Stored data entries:
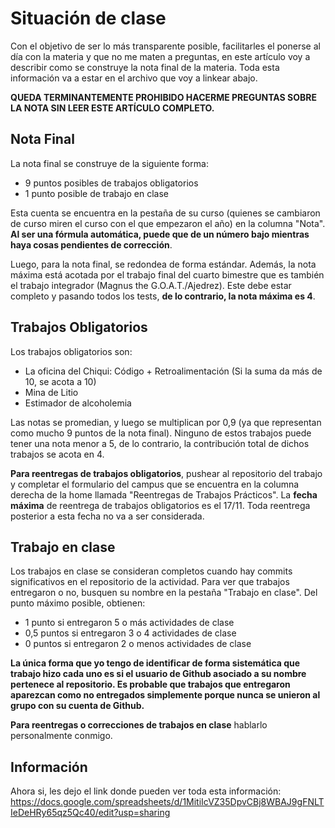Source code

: # Situación de clase

Con el objetivo de ser lo más transparente posible, facilitarles el ponerse al día con la materia y que no me maten a preguntas, en este artículo voy a describir como se construye la nota final de la materia. Toda esta información va a estar en el archivo que voy a linkear abajo.

**QUEDA TERMINANTEMENTE PROHIBIDO HACERME PREGUNTAS SOBRE LA NOTA SIN LEER ESTE ARTÍCULO COMPLETO.**

## Nota Final
La nota final se construye de la siguiente forma:

- 9 puntos posibles de trabajos obligatorios
- 1 punto posible de trabajo en clase

Esta cuenta se encuentra en la pestaña de su curso (quienes se cambiaron de curso miren el curso con el que empezaron el año) en la columna "Nota". **Al ser una fórmula automática, puede que de un número bajo mientras haya cosas pendientes de corrección**.

Luego, para la nota final, se redondea de forma estándar. Además, la nota máxima está acotada por el trabajo final del cuarto bimestre que es también el trabajo integrador (Magnus the G.O.A.T./Ajedrez). Este debe estar completo y pasando todos los tests, **de lo contrario, la nota máxima es 4**.

## Trabajos Obligatorios

Los trabajos obligatorios son:

- La oficina del Chiqui: Código + Retroalimentación (Si la suma da más de 10, se acota a 10)
- Mina de Litio
- Estimador de alcoholemia

Las notas se promedian, y luego se multiplican por 0,9 (ya que representan como mucho 9 puntos de la nota final). Ninguno de estos trabajos puede tener una nota menor a 5, de lo contrario, la contribución total de dichos trabajos se acota en 4.

**Para reentregas de trabajos obligatorios**, pushear al repositorio del trabajo y completar el formulario del campus que se encuentra en la columna derecha de la home llamada "Reentregas de Trabajos Prácticos". La **fecha máxima** de reentrega de trabajos obligatorios es el 17/11. Toda reentrega posterior a esta fecha no va a ser considerada.

## Trabajo en clase

Los trabajos en clase se consideran completos cuando hay commits significativos en el repositorio de la actividad. Para ver que trabajos entregaron o no, busquen su nombre en la pestaña "Trabajo en clase". Del punto máximo posible, obtienen:

- 1 punto si entregaron 5 o más actividades de clase
- 0,5 puntos si entregaron 3 o 4 actividades de clase
- 0 puntos si entregaron 2 o menos actividades de clase

**La única forma que yo tengo de identificar de forma sistemática que trabajo hizo cada uno es si el usuario de Github asociado a su nombre pertenece al repositorio. Es probable que trabajos que entregaron aparezcan como no entregados simplemente porque nunca se unieron al grupo con su cuenta de Github.**

**Para reentregas o correcciones de trabajos en clase** hablarlo personalmente conmigo.

## Información

Ahora si, les dejo el link donde pueden ver toda esta información: https://docs.google.com/spreadsheets/d/1MitiIcVZ35DpvCBj8WBAJ9gFNLTIeDeHRy65qz5Qc40/edit?usp=sharing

Activity —
Proceeding from the line containing "- 9 puntos posibles de trabajos obligatorios" through the line containing "Las notas se", transcribe the lines above exactly, both end lines included.

Result for this task —
- 9 puntos posibles de trabajos obligatorios
- 1 punto posible de trabajo en clase

Esta cuenta se encuentra en la pestaña de su curso (quienes se cambiaron de curso miren el curso con el que empezaron el año) en la columna "Nota". **Al ser una fórmula automática, puede que de un número bajo mientras haya cosas pendientes de corrección**.

Luego, para la nota final, se redondea de forma estándar. Además, la nota máxima está acotada por el trabajo final del cuarto bimestre que es también el trabajo integrador (Magnus the G.O.A.T./Ajedrez). Este debe estar completo y pasando todos los tests, **de lo contrario, la nota máxima es 4**.

## Trabajos Obligatorios

Los trabajos obligatorios son:

- La oficina del Chiqui: Código + Retroalimentación (Si la suma da más de 10, se acota a 10)
- Mina de Litio
- Estimador de alcoholemia

Las notas se promedian, y luego se multiplican por 0,9 (ya que representan como mucho 9 puntos de la nota final). Ninguno de estos trabajos puede tener una nota menor a 5, de lo contrario, la contribución total de dichos trabajos se acota en 4.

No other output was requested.